Valentine Cuny-Le Callet : Perpendiculaire au soleil

mercredi 22 février 2023, par Pierre Kobel

Delcourt, 2022

En 2016 Valentine Cuny-Le Callet a 19 ans et veut donner un sens concret à son opposition à la peine de mort. Grâce à une association, elle engage une correspondance avec Renaldo McGirth, condamné à mort et incarcéré depuis plus de 10 ans en Floride.

Après une première publication aux éditions Stock (en 2020) sous forme d’un récit, Le monde dans cinq mètres carrés , dans laquelle elle racontait leurs échanges, c’est sous la forme d’un album de bande dessinée de 430 pages qu’elle raconte l’amitié nouée avec cet homme reconnu coupable de meurtre au cours d’un braquage.
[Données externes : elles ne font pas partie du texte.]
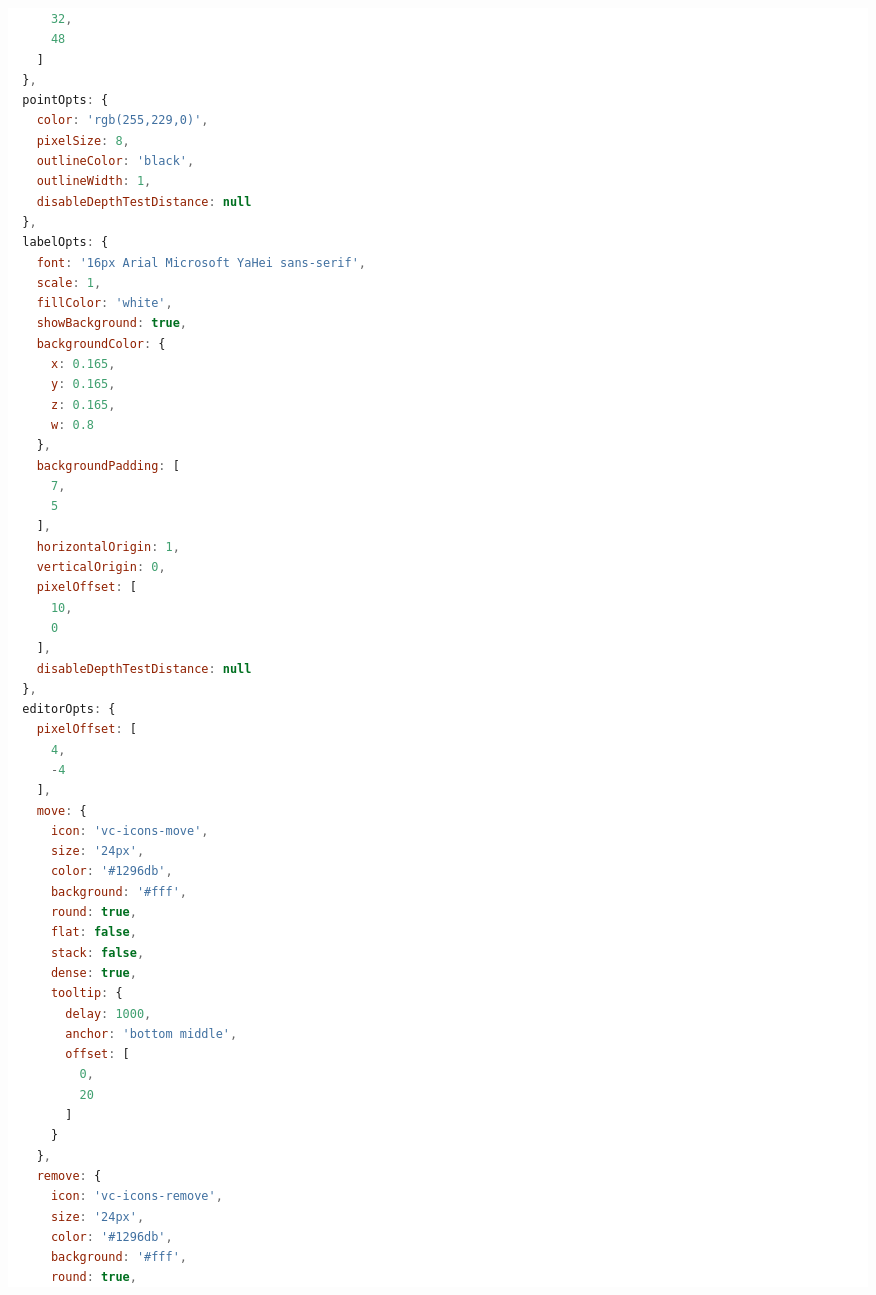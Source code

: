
 ```js
      32,
      48
    ]
  },
  pointOpts: {
    color: 'rgb(255,229,0)',
    pixelSize: 8,
    outlineColor: 'black',
    outlineWidth: 1,
    disableDepthTestDistance: null
  },
  labelOpts: {
    font: '16px Arial Microsoft YaHei sans-serif',
    scale: 1,
    fillColor: 'white',
    showBackground: true,
    backgroundColor: {
      x: 0.165,
      y: 0.165,
      z: 0.165,
      w: 0.8
    },
    backgroundPadding: [
      7,
      5
    ],
    horizontalOrigin: 1,
    verticalOrigin: 0,
    pixelOffset: [
      10,
      0
    ],
    disableDepthTestDistance: null
  },
  editorOpts: {
    pixelOffset: [
      4,
      -4
    ],
    move: {
      icon: 'vc-icons-move',
      size: '24px',
      color: '#1296db',
      background: '#fff',
      round: true,
      flat: false,
      stack: false,
      dense: true,
      tooltip: {
        delay: 1000,
        anchor: 'bottom middle',
        offset: [
          0,
          20
        ]
      }
    },
    remove: {
      icon: 'vc-icons-remove',
      size: '24px',
      color: '#1296db',
      background: '#fff',
      round: true,
```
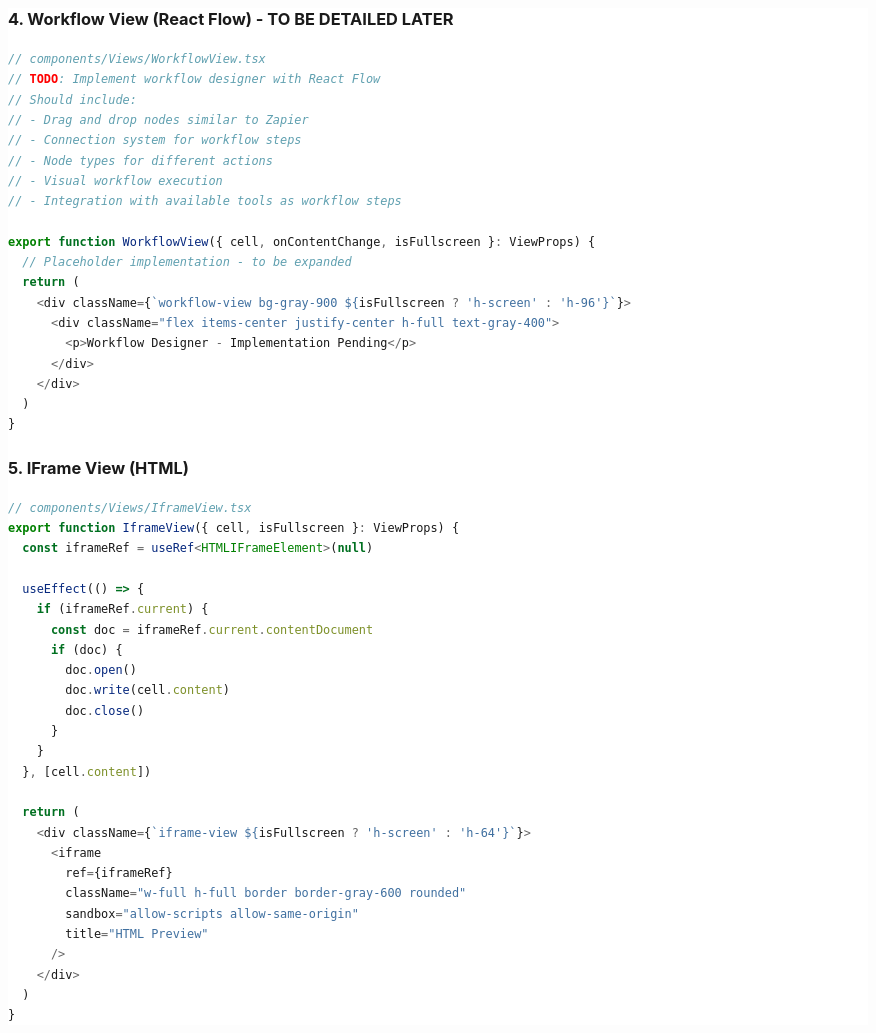### 4. Workflow View (React Flow) - TO BE DETAILED LATER

```typescript
// components/Views/WorkflowView.tsx
// TODO: Implement workflow designer with React Flow
// Should include:
// - Drag and drop nodes similar to Zapier
// - Connection system for workflow steps  
// - Node types for different actions
// - Visual workflow execution
// - Integration with available tools as workflow steps

export function WorkflowView({ cell, onContentChange, isFullscreen }: ViewProps) {
  // Placeholder implementation - to be expanded
  return (
    <div className={`workflow-view bg-gray-900 ${isFullscreen ? 'h-screen' : 'h-96'}`}>
      <div className="flex items-center justify-center h-full text-gray-400">
        <p>Workflow Designer - Implementation Pending</p>
      </div>
    </div>
  )
}
```

### 5. IFrame View (HTML)

```typescript
// components/Views/IframeView.tsx
export function IframeView({ cell, isFullscreen }: ViewProps) {
  const iframeRef = useRef<HTMLIFrameElement>(null)

  useEffect(() => {
    if (iframeRef.current) {
      const doc = iframeRef.current.contentDocument
      if (doc) {
        doc.open()
        doc.write(cell.content)
        doc.close()
      }
    }
  }, [cell.content])

  return (
    <div className={`iframe-view ${isFullscreen ? 'h-screen' : 'h-64'}`}>
      <iframe
        ref={iframeRef}
        className="w-full h-full border border-gray-600 rounded"
        sandbox="allow-scripts allow-same-origin"
        title="HTML Preview"
      />
    </div>
  )
}
```
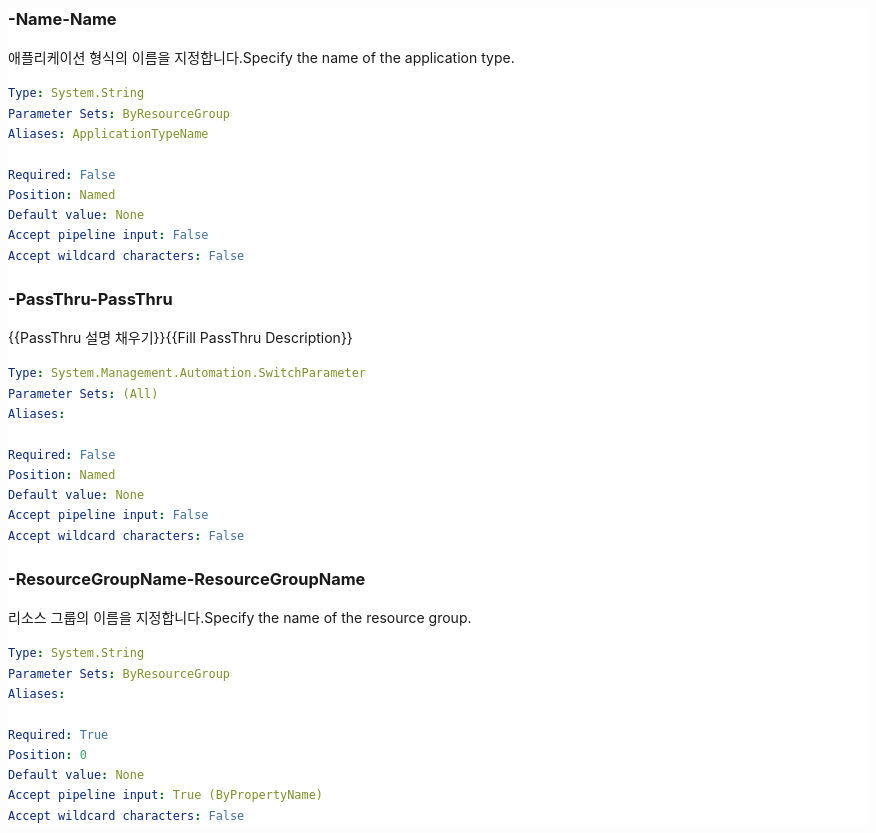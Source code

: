 ### <span data-ttu-id="677d7-125">-Name</span><span class="sxs-lookup"><span data-stu-id="677d7-125">-Name</span></span>
<span data-ttu-id="677d7-126">애플리케이션 형식의 이름을 지정합니다.</span><span class="sxs-lookup"><span data-stu-id="677d7-126">Specify the name of the application type.</span></span>

```yaml
Type: System.String
Parameter Sets: ByResourceGroup
Aliases: ApplicationTypeName

Required: False
Position: Named
Default value: None
Accept pipeline input: False
Accept wildcard characters: False
```

### <span data-ttu-id="677d7-127">-PassThru</span><span class="sxs-lookup"><span data-stu-id="677d7-127">-PassThru</span></span>
<span data-ttu-id="677d7-128">{{PassThru 설명 채우기}}</span><span class="sxs-lookup"><span data-stu-id="677d7-128">{{Fill PassThru Description}}</span></span>

```yaml
Type: System.Management.Automation.SwitchParameter
Parameter Sets: (All)
Aliases:

Required: False
Position: Named
Default value: None
Accept pipeline input: False
Accept wildcard characters: False
```

### <span data-ttu-id="677d7-129">-ResourceGroupName</span><span class="sxs-lookup"><span data-stu-id="677d7-129">-ResourceGroupName</span></span>
<span data-ttu-id="677d7-130">리소스 그룹의 이름을 지정합니다.</span><span class="sxs-lookup"><span data-stu-id="677d7-130">Specify the name of the resource group.</span></span>

```yaml
Type: System.String
Parameter Sets: ByResourceGroup
Aliases:

Required: True
Position: 0
Default value: None
Accept pipeline input: True (ByPropertyName)
Accept wildcard characters: False
```
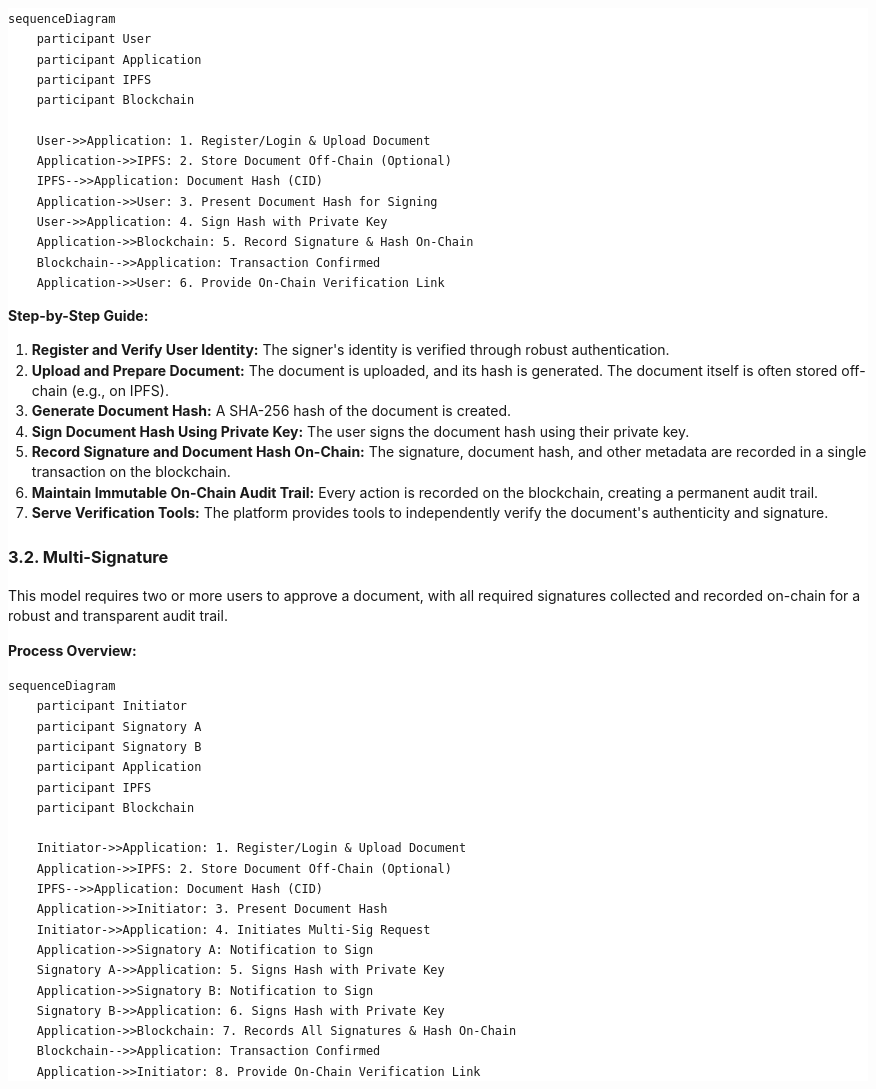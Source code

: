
 ```mermaid
sequenceDiagram
    participant User
    participant Application
    participant IPFS
    participant Blockchain

    User->>Application: 1. Register/Login & Upload Document
    Application->>IPFS: 2. Store Document Off-Chain (Optional)
    IPFS-->>Application: Document Hash (CID)
    Application->>User: 3. Present Document Hash for Signing
    User->>Application: 4. Sign Hash with Private Key
    Application->>Blockchain: 5. Record Signature & Hash On-Chain
    Blockchain-->>Application: Transaction Confirmed
    Application->>User: 6. Provide On-Chain Verification Link
```

**Step-by-Step Guide:**

1.  **Register and Verify User Identity:** The signer's identity is verified through robust authentication.
2.  **Upload and Prepare Document:** The document is uploaded, and its hash is generated. The document itself is often stored off-chain (e.g., on IPFS).
3.  **Generate Document Hash:** A SHA-256 hash of the document is created.
4.  **Sign Document Hash Using Private Key:** The user signs the document hash using their private key.
5.  **Record Signature and Document Hash On-Chain:** The signature, document hash, and other metadata are recorded in a single transaction on the blockchain.
6.  **Maintain Immutable On-Chain Audit Trail:** Every action is recorded on the blockchain, creating a permanent audit trail.
7.  **Serve Verification Tools:** The platform provides tools to independently verify the document's authenticity and signature.

### 3.2. Multi-Signature

This model requires two or more users to approve a document, with all required signatures collected and recorded on-chain for a robust and transparent audit trail.

**Process Overview:**

```mermaid
sequenceDiagram
    participant Initiator
    participant Signatory A
    participant Signatory B
    participant Application
    participant IPFS
    participant Blockchain

    Initiator->>Application: 1. Register/Login & Upload Document
    Application->>IPFS: 2. Store Document Off-Chain (Optional)
    IPFS-->>Application: Document Hash (CID)
    Application->>Initiator: 3. Present Document Hash
    Initiator->>Application: 4. Initiates Multi-Sig Request
    Application->>Signatory A: Notification to Sign
    Signatory A->>Application: 5. Signs Hash with Private Key
    Application->>Signatory B: Notification to Sign
    Signatory B->>Application: 6. Signs Hash with Private Key
    Application->>Blockchain: 7. Records All Signatures & Hash On-Chain
    Blockchain-->>Application: Transaction Confirmed
    Application->>Initiator: 8. Provide On-Chain Verification Link
```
Un album dont elle dit qu’il est le prolongement du récit. Dès l’abord Valentine Cuny-Le Callet se garde de prendre parti pour ou contre la culpabilité de son correspondant. Son projet est ailleurs : « L’aspect déclencheur a été pour moi, très jeune effectivement, la confrontation avec des images de la peine de mort. Des images tantôt journalistiques, tantôt artistiques. La toute première a été la photo de l’exécution de Ruth Snyder, qui est aussi la toute première photo d’exécution par chaise électrique. C’est une photo volée par un reporter du New York Daily News. Si je continue à penser que c’est encore un sujet majeur, malgré l’abolition de la peine de mort il y a 40 ans en France, c’est que la moitié de la population française – ou plus encore – est favorable à son rétablissement. Par ailleurs, d’un point de vue plus global, c’est un sujet qui permet de parler du cœur de ce qui fait les droits humains et le respect de la dignité humaine. »

Leurs échanges devenus vite amicaux du fait de l’âge proche et d’intérêts partagés pour la chose artistique les conduisent à s’adresser des dessins et elle explique que « si seul mon nom est présent sur la couverture, c’est pour des raisons légales. Mais je tenais à expliquer en introduction que Renaldo est co-auteur de ce livre. Il y a dans cette BD de nombreux textes et environ 25-30 dessins de lui. Ce ne sont que des raisons légales qui nous ont empêchés de faire figurer son nom sur la couverture. C’est aussi pour cela que l’image de couverture est un portrait très frontal de lui et qu’il y a ce bandeau qui a été ajouté intelligemment autour de l’ouvrage, avec une citation de lui et son nom. » Un séjour de plusieurs mois aux États-Unis a permis à la jeune femme de rencontrer Renaldo et de dépasser ainsi la simple relation épistolaire.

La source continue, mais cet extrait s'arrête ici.